The problem now is to generate program $\rho_x,$ given task $x\in X$ and a prior distribution of programs $L.$ So we need to maximize probability $P(\rho_x| x, L).$

Initially, $L$ would just be a bunch of primitive operators like $+,-\times,\div,$ modulo, if, and, or, etc. Performing a program search using just these would take ages, just like how trying to use NAND gates for everything would take ages (I actually don’t know if this is true, I just like the analogy).

Therefore, we add to $L$ by learning functions that are composites of the basic operators. This reduces the size of things we need to search from.

DreamCoder. My rendering of how neural program induction works.

In the waking phase, choose $\rho_x$ that maximizes

\[P[\rho|x, L] \propto P[x|\rho]\cdot P[\rho|L],\]

and in the sleep phase, we expand $L$ with a routine that maximizes

\[P[L]\prod_{x\in X}\max_{\rho_i}P[x|\rho]\cdot P[\rho|L],\]

where $x\in X$ means that we iterate over all tasks and $\rho_i$ are all refactorings of $\rho_x$ when $L$ is updated. Now we train $Q(\rho|x)\approx P[\rho|x,L],$ where $x\sim x$(‘replay’) or $x\sim L(‘fantasy’). And this is what they term as dreaming in sleep.
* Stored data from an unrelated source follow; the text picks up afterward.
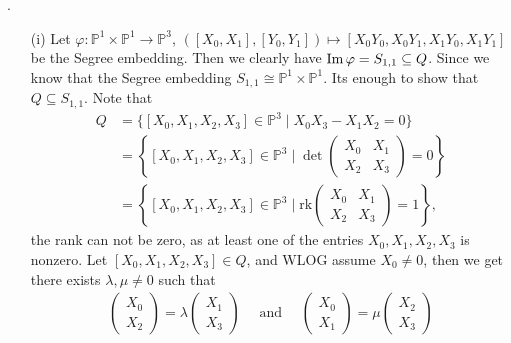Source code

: \documentclass[12pt]{article}
\begin{document}
\sol.
\begin{enumerate}
    \item[(i)] Let $\varphi : \mathbb{P}^1 \times \mathbb{P}^1 \to \mathbb{P}^3$, $([X_0,X_1],[Y_0,Y_1]) \mapsto [X_0Y_0, X_0Y_1, X_1Y_0, X_1Y_1]$ be the Segree embedding. Then we clearly have $\operatorname{Im} \varphi = S_{1,1} \subseteq Q$. Since we know that the Segree embedding $S_{1,1} \cong \mathbb{P}^1 \times \mathbb{P}^1$. Its enough to show that $Q \subseteq S_{1,1}$. Note that
        \begin{align*}
            Q & = \{ [X_0,X_1,X_2,X_3] \in \mathbb{P}^3 \mid X_0X_3 - X_1X_2 = 0 \}                                                             \\
              & = \left\{ [X_0,X_1,X_2,X_3] \in \mathbb{P}^3 \mid \det\begin{pmatrix} X_0 & X_1 \\ X_2 & X_3 \end{pmatrix} = 0\right\}          \\
              & = \left\{ [X_0,X_1,X_2,X_3] \in \mathbb{P}^3 \mid \mathrm{rk}\begin{pmatrix} X_0 & X_1 \\ X_2 & X_3 \end{pmatrix} = 1 \right\},
        \end{align*}
        the rank can not be zero, as at least one of the entries $X_0, X_1, X_2, X_3$ is nonzero. Let $[X_0,X_1,X_2,X_3] \in Q$, and WLOG assume $X_0 \neq 0$, then we get there exists $\lambda, \mu \neq 0$ such that
        \begin{align*}
            \begin{pmatrix}
                X_0 \\ X_2
            \end{pmatrix} = \lambda \begin{pmatrix}
                                        X_1 \\ X_3
                                    \end{pmatrix}  \quad \mbox{ and } \quad \begin{pmatrix}
                                                                                X_0 \\ X_1
                                                                            \end{pmatrix} = \mu \begin{pmatrix}
                                                                                                    X_2 \\ X_3

\end{pmatrix}
\end{align*}
\end{enumerate}
\end{document}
The way I understand the $P[\rho|L]$ term is that we maximize the probability of generating a program from the library and this happen if we choose simpler programs from the learned concepts rather than the primitives.

  • Long programs are more likely to be made of primitives $\rightarrow$ more likely to overfit training samples and not be a general solution. (at least that’s the intuition)

Aside: The ARC challenge by Francois Chollet

This approach still doesn’t do classical perception tasks that large neural nets + lots of good quality data do. A good problem is to bridge the gap.

Some New Ideas are here needed!!